Hace ya unos años, hice
el Camino de Santiago con un nutrido grupo de alumnos de doce años. Mis
expectativas de controlar la situación -íbamos tres profesores para unos
treinta alumnos- no estaban del todo claras. En una de las etapas del camino,
paramos a comer en una pulpería de un pueblo llamado Melide. Al entrar iba yo
meditabundo y un camarero gordo y feliz, al que no conocía, me espetó: “Alegra
esa cara, hombre”. Me sentó bien la fraterna recomendación, y entablé
conversación con aquél hombre. Todos comimos y descansamos plácidamente. Hablamos
animadamente con el simpático camarero, que se sentó un buen rato con nosotros.
Uno de los temas abordados era relativo a unos hijos de familiares suyos, para
los que estaban buscando un buen colegio. Le dimos algún consejo al respecto.
El caso es que nos despedimos y salimos con nuevos bríos para acometer el final
de la etapa.
Pocos días después
llegamos a Santiago, fuimos a misa a la catedral, y dimos el abrazo al apóstol.
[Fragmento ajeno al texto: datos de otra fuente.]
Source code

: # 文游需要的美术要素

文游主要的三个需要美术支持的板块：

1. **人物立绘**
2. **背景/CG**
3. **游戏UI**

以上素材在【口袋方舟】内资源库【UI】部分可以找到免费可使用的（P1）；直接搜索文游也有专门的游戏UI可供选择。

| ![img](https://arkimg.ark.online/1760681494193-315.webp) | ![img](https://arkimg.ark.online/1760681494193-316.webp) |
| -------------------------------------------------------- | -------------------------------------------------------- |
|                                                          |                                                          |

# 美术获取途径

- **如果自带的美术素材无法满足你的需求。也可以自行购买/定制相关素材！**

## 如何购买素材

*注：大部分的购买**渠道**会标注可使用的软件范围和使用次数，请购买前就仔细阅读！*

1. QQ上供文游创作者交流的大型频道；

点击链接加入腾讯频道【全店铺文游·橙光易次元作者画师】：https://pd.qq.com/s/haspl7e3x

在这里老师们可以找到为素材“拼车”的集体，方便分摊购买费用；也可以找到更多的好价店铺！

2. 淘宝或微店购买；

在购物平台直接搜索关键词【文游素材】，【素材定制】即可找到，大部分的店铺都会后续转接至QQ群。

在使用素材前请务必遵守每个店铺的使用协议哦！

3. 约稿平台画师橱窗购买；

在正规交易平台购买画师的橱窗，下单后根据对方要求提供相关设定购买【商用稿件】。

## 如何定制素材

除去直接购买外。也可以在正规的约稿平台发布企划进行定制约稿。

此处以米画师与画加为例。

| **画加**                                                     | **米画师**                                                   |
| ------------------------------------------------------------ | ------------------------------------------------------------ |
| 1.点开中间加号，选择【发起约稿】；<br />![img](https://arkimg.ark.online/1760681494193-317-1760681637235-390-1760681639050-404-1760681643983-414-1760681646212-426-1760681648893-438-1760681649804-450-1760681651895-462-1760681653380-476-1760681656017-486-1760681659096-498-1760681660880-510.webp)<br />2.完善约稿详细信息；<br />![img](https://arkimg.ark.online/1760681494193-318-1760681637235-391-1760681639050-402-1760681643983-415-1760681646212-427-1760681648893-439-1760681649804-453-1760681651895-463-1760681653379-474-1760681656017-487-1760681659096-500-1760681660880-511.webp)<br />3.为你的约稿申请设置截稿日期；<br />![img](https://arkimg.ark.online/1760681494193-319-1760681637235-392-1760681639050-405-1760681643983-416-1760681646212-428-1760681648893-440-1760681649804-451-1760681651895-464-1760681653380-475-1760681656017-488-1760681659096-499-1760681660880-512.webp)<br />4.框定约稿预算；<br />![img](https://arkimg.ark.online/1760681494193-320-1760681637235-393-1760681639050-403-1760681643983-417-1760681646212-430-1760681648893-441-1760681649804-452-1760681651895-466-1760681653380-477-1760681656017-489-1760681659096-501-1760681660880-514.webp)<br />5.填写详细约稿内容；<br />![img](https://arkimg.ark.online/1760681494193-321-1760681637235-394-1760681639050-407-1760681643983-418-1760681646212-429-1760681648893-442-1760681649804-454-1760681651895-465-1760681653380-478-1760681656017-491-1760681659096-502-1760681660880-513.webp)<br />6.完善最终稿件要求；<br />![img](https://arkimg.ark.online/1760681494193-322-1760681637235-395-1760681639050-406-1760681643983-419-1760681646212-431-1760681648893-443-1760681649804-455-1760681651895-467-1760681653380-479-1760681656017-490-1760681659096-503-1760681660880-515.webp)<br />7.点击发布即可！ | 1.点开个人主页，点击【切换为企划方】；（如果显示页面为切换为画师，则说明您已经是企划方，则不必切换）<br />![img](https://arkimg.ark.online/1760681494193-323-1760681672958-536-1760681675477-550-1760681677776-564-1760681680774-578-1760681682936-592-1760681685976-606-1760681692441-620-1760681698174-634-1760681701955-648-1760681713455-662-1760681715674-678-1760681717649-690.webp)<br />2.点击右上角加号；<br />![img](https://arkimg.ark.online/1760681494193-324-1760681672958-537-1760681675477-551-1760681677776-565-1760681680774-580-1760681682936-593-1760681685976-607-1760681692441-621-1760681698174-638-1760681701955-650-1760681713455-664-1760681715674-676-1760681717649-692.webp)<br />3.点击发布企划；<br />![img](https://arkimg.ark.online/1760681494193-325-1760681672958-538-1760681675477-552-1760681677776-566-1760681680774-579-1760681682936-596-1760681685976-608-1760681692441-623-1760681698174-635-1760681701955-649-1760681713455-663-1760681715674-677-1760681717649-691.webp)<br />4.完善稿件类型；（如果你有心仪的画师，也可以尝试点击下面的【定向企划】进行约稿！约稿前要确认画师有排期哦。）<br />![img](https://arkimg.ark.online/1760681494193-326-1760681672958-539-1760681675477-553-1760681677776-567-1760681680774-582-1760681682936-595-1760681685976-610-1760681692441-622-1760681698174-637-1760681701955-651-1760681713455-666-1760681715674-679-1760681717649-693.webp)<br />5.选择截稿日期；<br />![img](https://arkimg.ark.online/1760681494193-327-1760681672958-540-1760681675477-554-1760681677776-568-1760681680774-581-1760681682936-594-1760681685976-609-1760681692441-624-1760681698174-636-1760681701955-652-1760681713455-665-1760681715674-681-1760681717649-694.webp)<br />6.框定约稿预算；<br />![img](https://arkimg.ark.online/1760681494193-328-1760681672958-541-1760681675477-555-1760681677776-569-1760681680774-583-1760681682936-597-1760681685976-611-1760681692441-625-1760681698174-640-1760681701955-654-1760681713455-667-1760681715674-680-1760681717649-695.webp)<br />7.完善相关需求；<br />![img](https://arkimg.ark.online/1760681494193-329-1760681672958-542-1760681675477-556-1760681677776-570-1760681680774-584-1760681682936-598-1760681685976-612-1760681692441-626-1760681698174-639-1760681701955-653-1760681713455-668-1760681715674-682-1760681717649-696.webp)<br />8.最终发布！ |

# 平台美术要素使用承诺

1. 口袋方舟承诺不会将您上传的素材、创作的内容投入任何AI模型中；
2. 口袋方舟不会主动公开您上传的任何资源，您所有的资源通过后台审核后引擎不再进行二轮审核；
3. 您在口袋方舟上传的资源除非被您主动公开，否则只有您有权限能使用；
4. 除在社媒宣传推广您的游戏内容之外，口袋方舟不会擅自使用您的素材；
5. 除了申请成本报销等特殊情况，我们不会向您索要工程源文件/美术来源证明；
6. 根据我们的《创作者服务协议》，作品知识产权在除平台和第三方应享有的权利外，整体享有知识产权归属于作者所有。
El resumen del camino es que todos nos lo pasamos bomba. Al llegar a la
estación, antes de coger el tren de vuelta a Madrid, un profesor que regresaba
en el coche de apoyo que habíamos utilizado esos días, nos dijo a sus dos
colegas que nos quedábamos con los chicos: “Por cierto, esto es de parte del
camarero de Melide”. Eran tres botellas de vino gallego para cada uno de los
profes. Aquello me causó asombro: siempre recordaré la alegría de vivir y la
generosidad de aquel camarero.
Asombrarse ante las cosas
de la realidad es una actitud muy propia de los niños. Es realmente
rejuvenecedor recordar tiempos en que uno iba a excursiones en busca de ranas y
de pájaros de colores. Posteriormente hay sucesos especialmente llamativos que
llaman nuestra atención: el gol espectacular de un famoso futbolista, o la
alegría de la gente a la que le toca el gordo de la lotería; pero, ante todo,
destaca la llegada al mundo de un hijo o una hija, alguien radicalmente nuevo y
querido.
Es cierto que con el paso
del tiempo algunos se recrean en la contemplación de los paisajes, o en el
cuidado de las plantas, pero la prevalencia de lo cotidiano puede hacer que nos
asombremos de pocas cosas. Sin embargo, una de ellas es la mejora inesperada en
el carácter de algún amigo o familiar: esto sí que es una grata novedad. Hasta
tal punto, que un buen ejemplo puede llevar a renovarnos por dentro y a tener
deseos de mejora personal en aspectos concretos de nuestra vida. Desde luego,
cuando alguien tiene acceso a un manantial de renovación interior y la lleva a
cabo, las consecuencias de esos actos pueden extenderse como las ondas de la
piedra tirada en el lago.
El camarero de Melide no
tenía un tipo de vida muy asombrosa, pero su actitud ante ella sí que lo era.
Tenía la capacidad de hacerse cargo de las necesidades de otros, y lo que es
todavía más admirable es que disfrutaba ayudando a resolverlas.